Film

Forgotten Film Friday: Rumble Fish

By Michael McNulty

Maybe you run a weekly Friday Film Night round your place where you invite your friends and screen a film. Only problem is you haven’t got a clue what to screen tonight. Well, worry not, here’s this week’s Forgotten Film Friday pick and it’s a good’un.

The Motorcycle Boy Reigns sprayed across a brick wall squeezed between shots of passing clouds opens Francis Ford Coppola’s 1983 film, Rumble Fish. Coppola jokingly dubbed it an art film for kids and arguably it just might be.

The second film in the space of a year to be based on an S.E. Hinton novel and adapted for the screen by Francis Ford Coppola, the first of course being, The Outsiders. Rumble Fish saw little of the commercial success and critical acceptance that The Outsiders enjoyed and slowly faded away. However, Rumble Fish is a film to be remembered. This is a cool flick that plays out like a fever dream. It’s all style, rich in texture and gothic expressionism. Smoke, shadows and moody with a baroque edge.

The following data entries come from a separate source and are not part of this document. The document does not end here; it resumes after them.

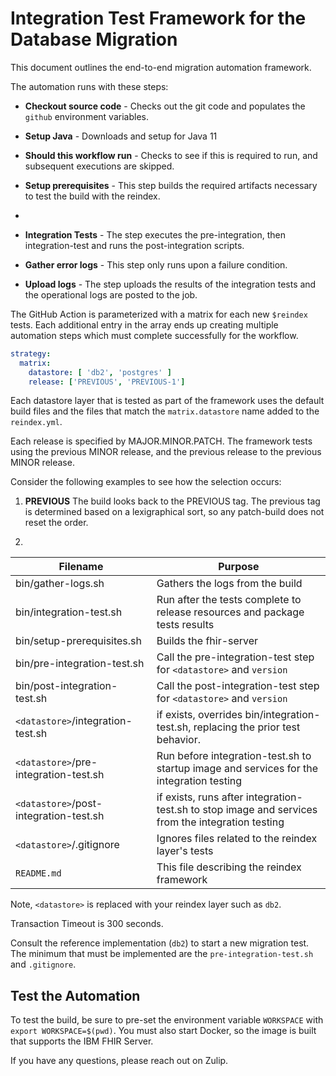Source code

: # Integration Test Framework for the Database Migration

This document outlines the end-to-end migration automation framework. 

The automation runs with these steps: 

- **Checkout source code** - Checks out the git code and populates the `github` environment variables.
- **Setup Java** - Downloads and setup for Java 11
- **Should this workflow run** - Checks to see if this is required to run, and subsequent executions are skipped.
- **Setup prerequisites** - This step builds the required artifacts necessary to test the build with the reindex. 
- 

- **Integration Tests** - The step executes the pre-integration, then integration-test and runs the post-integration scripts.
- **Gather error logs** - This step only runs upon a failure condition. 
- **Upload logs** - The step uploads the results of the integration tests and the operational logs are posted to the job. 

The GitHub Action is parameterized with a matrix for each new `$reindex` tests. Each additional entry in the array ends up creating multiple automation steps which must complete successfully for the workflow.

``` yaml
strategy:
  matrix:
    datastore: [ 'db2', 'postgres' ]
    release: ['PREVIOUS', 'PREVIOUS-1']
```

Each datastore layer that is tested as part of the framework uses the default build files and the files that match the `matrix.datastore` name added to the `reindex.yml`.

Each release is specified by MAJOR.MINOR.PATCH. The framework tests using the previous MINOR release, and the previous release to the previous MINOR release. 

Consider the following examples to see how the selection occurs:

1. **PREVIOUS**
The build looks back to the PREVIOUS tag. The previous tag is determined based on a lexigraphical sort, so any patch-build does not reset the order.

2. 

|Filename|Purpose|
|----------|----------------|
|bin/gather-logs.sh|Gathers the logs from the build|
|bin/integration-test.sh|Run after the tests complete to release resources and package tests results|
|bin/setup-prerequisites.sh|Builds the fhir-server|
|bin/pre-integration-test.sh|Call the pre-integration-test step for `<datastore>` and `version`|
|bin/post-integration-test.sh|Call the post-integration-test step for `<datastore>` and `version`|
|`<datastore>`/integration-test.sh|if exists, overrides bin/integration-test.sh, replacing the prior test behavior.|
|`<datastore>`/pre-integration-test.sh|Run before integration-test.sh to startup image and services for the integration testing|
|`<datastore>`/post-integration-test.sh|if exists, runs after integration-test.sh to stop image and services from the integration testing|
|`<datastore>`/.gitignore|Ignores files related to the reindex layer's tests|
|`README.md`|This file describing the reindex framework|

Note, `<datastore>` is replaced with your reindex layer such as `db2`. 

Transaction Timeout is 300 seconds.

Consult the reference implementation (`db2`) to start a new migration test. The minimum that must be implemented are the `pre-integration-test.sh` and `.gitignore`.

## Test the Automation

To test the build, be sure to pre-set the environment variable `WORKSPACE` with `export WORKSPACE=$(pwd)`.
You must also start Docker, so the image is built that supports the IBM FHIR Server.

If you have any questions, please reach out on Zulip.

It’s bares the marks of a teen hood film and centres on a Rusty James, a young Matt Dillon, a roughneck teen who rides on the coattails of his brother’s, The Motorcycle Boy (Mickey Rourke), legendary status. Rusty James fights, drinks, fools around on the girl he’s going steady with and wears his rumble scars proudly. With the return of his brother from California Rusty James dreams of going back to the good old days of running the streets. However, The Motorcycle Boy has transcended this desire, and wants nothing more than for his past to stay in the past and this is the tension of the film.

In terms of concrete narrative Rumble Fish offers little, but it’s less about plot and more about feeling and the film is styled in such a way that it all works. Coppola creates a nightmarish neverland that feels timeless and mythic. Rumble Fish looks like it’s set in the 1950s with the boys hanging out in malt shops, pool halls, sporting denim and rockabilly haircuts, but the cars and bikes suggests a more contemporary time period. There are clocks everywhere, but their purpose is not to tell time, only to serve as a reminder of its existence, trapping the characters in a claustrophobic world of disillusionment and disaffection, where reality feels fabricated and nothing feels like it is ever moving forward.

The black and white photography employed serves to reflect The Motorcycle Boy’s colour blindness as well as his sombre and pessimistic outlook on the world. Coppola furthers this by blending expressionism with the realities of urban decay, infusing Rumble Fish with low lighting, exaggerated shadows (some of which were painting onto buildings), fog and time lapse photography.

Ultimately Rumble Fish is about youth and ennui, alienation and despair. Sometimes it’s heavy handed and sometimes it’s pretentious, but at that age who isn’t? Like the words that eternalized The Motorcycle Boy, let them too eternalize this film, Rumble Fish reigns.